Addis Ababa is home to sub-Saharan Africa's first light rail system

The recent launch of Addis Metro is a move by the Ethiopian government to cure the country's commuting headache.

The launch of the Addis Metro by the Ethiopian government is a momentous move for both Addis Ababans and sub-Saharan Africa. The new railway system is the first of its kind in the region.

The 32 kilometre long railway, which will expand to 39 stations across the city, is expected to carry 15 000 commuters at 70 kilometres per hour in one direction. The Ethiopian government began construction on the railway following the swift population and economic growth in the country and the subsequent need for a fast and modern transportation service.  

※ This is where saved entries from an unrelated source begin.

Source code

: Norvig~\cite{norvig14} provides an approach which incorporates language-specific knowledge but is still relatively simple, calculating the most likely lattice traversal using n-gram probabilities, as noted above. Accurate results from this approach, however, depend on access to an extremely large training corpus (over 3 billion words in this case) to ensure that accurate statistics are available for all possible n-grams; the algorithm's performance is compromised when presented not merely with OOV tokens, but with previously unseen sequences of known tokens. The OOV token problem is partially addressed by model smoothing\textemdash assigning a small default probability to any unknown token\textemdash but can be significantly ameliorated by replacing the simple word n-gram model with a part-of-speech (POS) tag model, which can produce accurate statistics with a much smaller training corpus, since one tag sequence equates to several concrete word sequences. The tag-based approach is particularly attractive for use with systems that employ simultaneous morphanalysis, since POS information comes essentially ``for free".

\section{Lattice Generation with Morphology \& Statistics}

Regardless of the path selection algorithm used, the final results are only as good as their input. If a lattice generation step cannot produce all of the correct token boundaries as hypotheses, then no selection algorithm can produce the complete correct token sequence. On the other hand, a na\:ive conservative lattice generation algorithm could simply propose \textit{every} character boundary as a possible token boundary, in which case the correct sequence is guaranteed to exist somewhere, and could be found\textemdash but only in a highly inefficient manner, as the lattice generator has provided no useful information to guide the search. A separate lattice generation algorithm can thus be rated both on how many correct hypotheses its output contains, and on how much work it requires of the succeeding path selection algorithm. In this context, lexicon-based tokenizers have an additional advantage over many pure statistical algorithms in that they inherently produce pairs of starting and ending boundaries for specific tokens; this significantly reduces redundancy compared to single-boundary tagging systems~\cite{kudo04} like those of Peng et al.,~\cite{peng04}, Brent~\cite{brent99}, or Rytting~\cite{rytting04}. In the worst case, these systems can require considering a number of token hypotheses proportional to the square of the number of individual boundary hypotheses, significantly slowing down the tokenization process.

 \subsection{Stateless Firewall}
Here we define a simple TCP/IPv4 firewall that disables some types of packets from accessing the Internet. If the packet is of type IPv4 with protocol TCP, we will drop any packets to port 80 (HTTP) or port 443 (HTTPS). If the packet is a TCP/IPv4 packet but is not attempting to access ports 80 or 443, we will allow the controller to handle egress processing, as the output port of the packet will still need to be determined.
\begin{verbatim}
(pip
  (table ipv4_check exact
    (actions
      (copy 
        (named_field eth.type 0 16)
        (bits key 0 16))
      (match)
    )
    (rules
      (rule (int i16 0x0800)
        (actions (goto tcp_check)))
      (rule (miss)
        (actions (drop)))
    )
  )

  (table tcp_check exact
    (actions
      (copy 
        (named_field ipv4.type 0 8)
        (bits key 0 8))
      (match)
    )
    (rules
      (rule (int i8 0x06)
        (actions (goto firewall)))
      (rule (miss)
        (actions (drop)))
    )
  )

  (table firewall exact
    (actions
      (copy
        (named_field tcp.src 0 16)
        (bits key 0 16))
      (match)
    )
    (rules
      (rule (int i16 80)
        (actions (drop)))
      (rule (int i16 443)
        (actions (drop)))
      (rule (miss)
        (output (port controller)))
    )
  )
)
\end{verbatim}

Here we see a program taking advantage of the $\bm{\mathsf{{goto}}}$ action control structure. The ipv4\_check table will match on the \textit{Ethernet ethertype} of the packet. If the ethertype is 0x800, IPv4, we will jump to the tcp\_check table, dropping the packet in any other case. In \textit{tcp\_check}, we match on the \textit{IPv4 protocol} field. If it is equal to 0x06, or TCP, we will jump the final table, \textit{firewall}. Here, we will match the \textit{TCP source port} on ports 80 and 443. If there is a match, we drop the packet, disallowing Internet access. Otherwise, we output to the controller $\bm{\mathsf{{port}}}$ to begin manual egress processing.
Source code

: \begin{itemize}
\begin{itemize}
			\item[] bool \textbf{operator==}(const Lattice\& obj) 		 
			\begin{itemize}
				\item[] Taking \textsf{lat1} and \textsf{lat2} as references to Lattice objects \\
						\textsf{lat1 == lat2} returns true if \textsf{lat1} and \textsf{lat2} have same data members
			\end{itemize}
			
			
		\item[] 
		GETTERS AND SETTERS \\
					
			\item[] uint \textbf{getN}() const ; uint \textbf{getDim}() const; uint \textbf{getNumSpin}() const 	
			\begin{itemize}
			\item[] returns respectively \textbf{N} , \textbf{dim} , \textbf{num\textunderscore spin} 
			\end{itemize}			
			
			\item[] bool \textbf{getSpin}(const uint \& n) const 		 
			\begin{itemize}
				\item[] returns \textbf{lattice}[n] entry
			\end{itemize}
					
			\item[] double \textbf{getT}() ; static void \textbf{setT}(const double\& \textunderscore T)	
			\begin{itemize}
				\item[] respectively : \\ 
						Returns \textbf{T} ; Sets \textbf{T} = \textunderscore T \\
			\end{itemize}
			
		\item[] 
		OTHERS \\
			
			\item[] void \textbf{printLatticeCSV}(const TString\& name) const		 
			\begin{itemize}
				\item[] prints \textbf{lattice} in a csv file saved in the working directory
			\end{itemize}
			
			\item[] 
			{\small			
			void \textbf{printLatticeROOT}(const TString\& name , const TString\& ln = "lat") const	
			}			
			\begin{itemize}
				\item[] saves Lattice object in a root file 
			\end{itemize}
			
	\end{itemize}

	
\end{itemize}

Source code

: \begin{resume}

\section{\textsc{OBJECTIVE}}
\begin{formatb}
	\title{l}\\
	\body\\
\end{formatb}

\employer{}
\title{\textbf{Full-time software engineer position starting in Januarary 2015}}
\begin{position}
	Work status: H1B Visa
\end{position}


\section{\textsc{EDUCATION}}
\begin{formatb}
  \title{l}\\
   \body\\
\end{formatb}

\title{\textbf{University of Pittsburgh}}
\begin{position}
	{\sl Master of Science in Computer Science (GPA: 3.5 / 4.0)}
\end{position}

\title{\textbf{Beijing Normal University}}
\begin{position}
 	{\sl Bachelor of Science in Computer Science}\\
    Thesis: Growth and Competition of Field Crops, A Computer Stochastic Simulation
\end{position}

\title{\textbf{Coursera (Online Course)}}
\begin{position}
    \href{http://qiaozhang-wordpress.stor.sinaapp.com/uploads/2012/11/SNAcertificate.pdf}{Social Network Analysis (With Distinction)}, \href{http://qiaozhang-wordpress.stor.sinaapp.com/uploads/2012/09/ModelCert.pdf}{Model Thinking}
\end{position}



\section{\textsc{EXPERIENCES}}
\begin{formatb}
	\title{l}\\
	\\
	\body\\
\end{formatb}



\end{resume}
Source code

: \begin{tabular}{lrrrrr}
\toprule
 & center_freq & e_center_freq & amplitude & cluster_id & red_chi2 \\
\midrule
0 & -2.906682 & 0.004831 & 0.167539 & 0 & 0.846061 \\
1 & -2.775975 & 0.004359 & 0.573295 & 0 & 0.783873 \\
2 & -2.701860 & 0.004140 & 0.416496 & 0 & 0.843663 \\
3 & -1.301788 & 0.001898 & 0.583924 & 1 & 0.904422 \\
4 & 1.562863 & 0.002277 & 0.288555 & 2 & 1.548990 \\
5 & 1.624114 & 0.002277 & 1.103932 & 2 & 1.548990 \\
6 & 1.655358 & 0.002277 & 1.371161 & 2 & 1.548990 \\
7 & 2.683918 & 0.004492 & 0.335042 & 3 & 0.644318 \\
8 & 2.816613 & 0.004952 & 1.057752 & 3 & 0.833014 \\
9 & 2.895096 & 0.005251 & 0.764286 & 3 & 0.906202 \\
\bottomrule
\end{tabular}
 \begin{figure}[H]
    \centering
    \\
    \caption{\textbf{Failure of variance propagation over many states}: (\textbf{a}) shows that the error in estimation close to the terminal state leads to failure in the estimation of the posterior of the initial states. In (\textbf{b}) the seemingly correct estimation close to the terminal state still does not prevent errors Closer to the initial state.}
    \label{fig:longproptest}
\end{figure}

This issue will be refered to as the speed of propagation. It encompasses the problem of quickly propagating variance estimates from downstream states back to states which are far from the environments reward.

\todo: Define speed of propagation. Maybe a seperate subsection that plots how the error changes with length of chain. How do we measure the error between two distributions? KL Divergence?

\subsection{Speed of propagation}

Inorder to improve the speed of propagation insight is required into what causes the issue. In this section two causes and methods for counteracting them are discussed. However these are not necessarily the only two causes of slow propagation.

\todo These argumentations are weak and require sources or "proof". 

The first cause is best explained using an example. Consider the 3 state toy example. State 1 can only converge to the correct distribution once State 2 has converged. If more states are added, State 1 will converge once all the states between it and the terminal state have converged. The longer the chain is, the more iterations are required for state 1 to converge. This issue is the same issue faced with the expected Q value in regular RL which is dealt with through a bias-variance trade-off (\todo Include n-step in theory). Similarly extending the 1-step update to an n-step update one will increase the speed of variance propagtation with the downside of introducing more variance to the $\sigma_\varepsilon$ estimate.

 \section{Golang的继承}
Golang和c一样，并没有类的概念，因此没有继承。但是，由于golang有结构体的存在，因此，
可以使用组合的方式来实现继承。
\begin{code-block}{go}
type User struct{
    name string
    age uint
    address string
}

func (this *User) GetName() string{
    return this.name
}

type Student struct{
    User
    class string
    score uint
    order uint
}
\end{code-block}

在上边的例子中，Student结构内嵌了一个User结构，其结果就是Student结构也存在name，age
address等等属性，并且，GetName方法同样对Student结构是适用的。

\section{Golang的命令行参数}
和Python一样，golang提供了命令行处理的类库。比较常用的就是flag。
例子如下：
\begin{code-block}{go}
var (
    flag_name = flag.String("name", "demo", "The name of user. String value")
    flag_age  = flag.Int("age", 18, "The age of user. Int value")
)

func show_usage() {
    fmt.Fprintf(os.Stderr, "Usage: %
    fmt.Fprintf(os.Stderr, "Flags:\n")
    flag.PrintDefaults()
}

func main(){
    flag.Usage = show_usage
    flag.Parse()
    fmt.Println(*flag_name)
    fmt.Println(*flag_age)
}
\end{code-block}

The population of Addis is currently at 3.4 million people and it is forecasted that Ethiopia’s economy will grow eight per cent in the next fiscal year, making the country the second-fastest growing on the continent

Overhead wires and a grid dedicated to Addis Metro will supply the carriages with the 160 megawatts of power that they need.

The China Railway Group built the railway over three years and the Ethiopian government secured 85 per cent of the funding from China’s Exim Bank. In total, the building the railway amounted to $475 million. The Chinese will also train the drivers and maintenance staff.

The only other light rail systems in Africa are found in Morocco, Algeria and Tunisia – all North African countries.

The Nigerian government is also working towards the launch of a Lagos Metro. The government has unfortunately missed their September 2014 deadline.